Radioactive Debris. It was agreed that analysis of radioactive debris is effective in identifying and locating either fission or fusion explosions, and three methods of collecting samples were recommended. Control posts 2000 to 3000 kilometers apart on the ground would detect one-kiloton explosions in the air up to 10 kilometers high by sampling fallout 5 to 20 days afterwards, but would be subject to considerable error in determining the place of explosion and to some error in determining the time. If the approximate location of a suspected explosion is known, however, an aircraft can collect samples two to five days afterwards for a close determination of time and place. Shallow underground and underwater explosions are also susceptible of detection, with less reliability, by these means. Finally, inspection teams might collect samples from suspected sites of underground or underwater explosions, as well as surface tests, and examine them for radioactive debris.

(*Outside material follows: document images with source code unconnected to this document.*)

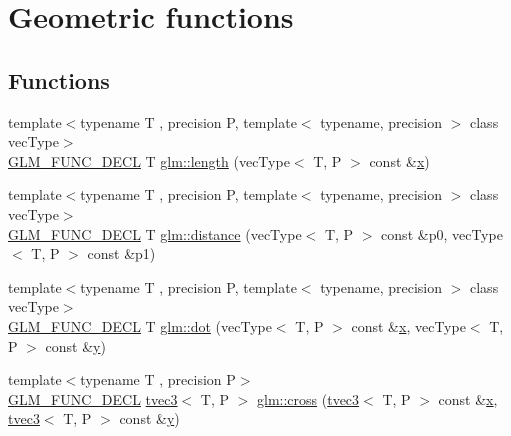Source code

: \hypertarget{group__core__func__geometric}{}\section{Geometric functions}
\label{group__core__func__geometric}
\subsection*{Functions}
\begin{DoxyCompactItemize}
\item 
{\footnotesize template$<$typename T , precision P, template$<$ typename, precision $>$ class vec\+Type$>$ }\\\mbox{\hyperlink{setup_8hpp_ab2d052de21a70539923e9bcbf6e83a51}{G\+L\+M\+\_\+\+F\+U\+N\+C\+\_\+\+D\+E\+CL}} T \mbox{\hyperlink{group__core__func__geometric_ga18d45e3d4c7705e67ccfabd99e521604}{glm\+::length}} (vec\+Type$<$ T, P $>$ const \&\mbox{\hyperlink{glad_8h_a92d0386e5c19fb81ea88c9f99644ab1d}{x}})
\item 
{\footnotesize template$<$typename T , precision P, template$<$ typename, precision $>$ class vec\+Type$>$ }\\\mbox{\hyperlink{setup_8hpp_ab2d052de21a70539923e9bcbf6e83a51}{G\+L\+M\+\_\+\+F\+U\+N\+C\+\_\+\+D\+E\+CL}} T \mbox{\hyperlink{group__core__func__geometric_ga7ca317dde0d7e94d920153554d4a02a8}{glm\+::distance}} (vec\+Type$<$ T, P $>$ const \&p0, vec\+Type$<$ T, P $>$ const \&p1)
\item 
{\footnotesize template$<$typename T , precision P, template$<$ typename, precision $>$ class vec\+Type$>$ }\\\mbox{\hyperlink{setup_8hpp_ab2d052de21a70539923e9bcbf6e83a51}{G\+L\+M\+\_\+\+F\+U\+N\+C\+\_\+\+D\+E\+CL}} T \mbox{\hyperlink{group__core__func__geometric_ga7dada304da2ba7dd3376ab4f178c3f6b}{glm\+::dot}} (vec\+Type$<$ T, P $>$ const \&\mbox{\hyperlink{glad_8h_a92d0386e5c19fb81ea88c9f99644ab1d}{x}}, vec\+Type$<$ T, P $>$ const \&\mbox{\hyperlink{glad_8h_a66ddd433d2cacfe27f5906b7e86faeed}{y}})
\item 
{\footnotesize template$<$typename T , precision P$>$ }\\\mbox{\hyperlink{setup_8hpp_ab2d052de21a70539923e9bcbf6e83a51}{G\+L\+M\+\_\+\+F\+U\+N\+C\+\_\+\+D\+E\+CL}} \mbox{\hyperlink{structglm_1_1tvec3}{tvec3}}$<$ T, P $>$ \mbox{\hyperlink{group__core__func__geometric_gafe2cae8cb26fd44be62aee97369d0af8}{glm\+::cross}} (\mbox{\hyperlink{structglm_1_1tvec3}{tvec3}}$<$ T, P $>$ const \&\mbox{\hyperlink{glad_8h_a92d0386e5c19fb81ea88c9f99644ab1d}{x}}, \mbox{\hyperlink{structglm_1_1tvec3}{tvec3}}$<$ T, P $>$ const \&\mbox{\hyperlink{glad_8h_a66ddd433d2cacfe27f5906b7e86faeed}{y}})

\end{DoxyCompactItemize}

It was recommended that ground posts and existing aircraft flights over international waters be used for routine sampling, and that when other detection data indicated a need for air samples over the territory of any nation, that nation's aircraft should carry observers from other nations in the control organization in sampling flights over predetermined routes. The debris method would become increasingly effective with prolongation of a period free of nuclear explosions and with the perfection of sampling and analysis techniques.
Seismic Waves. Seismic waves provide the only method for initial detection of nuclear explosions underground or under waters not linked hydroacoustically with the oceans; and seismic wave detection is less discriminating than other methods. It was agreed that, given a sufficient distribution of control posts and ordinary seismic stations, 90 percent or more of five-kiloton seismic disturbances would be identified and located within a radius of about five miles, but the identification of one-kiloton explosions would require unusually favorable conditions and unusually quiet seismic stations within a range of 1000 kilometers. It was noted that the range and discrimination of this method would probably be increased with improvements in apparatus and technique, but seismic disturbances not positively identified as natural earthquakes would probably still give rise to the greatest number of demands for regional inspections-perhaps as many as 100 per year, even if limited to magnitudes of five kilotons or greater.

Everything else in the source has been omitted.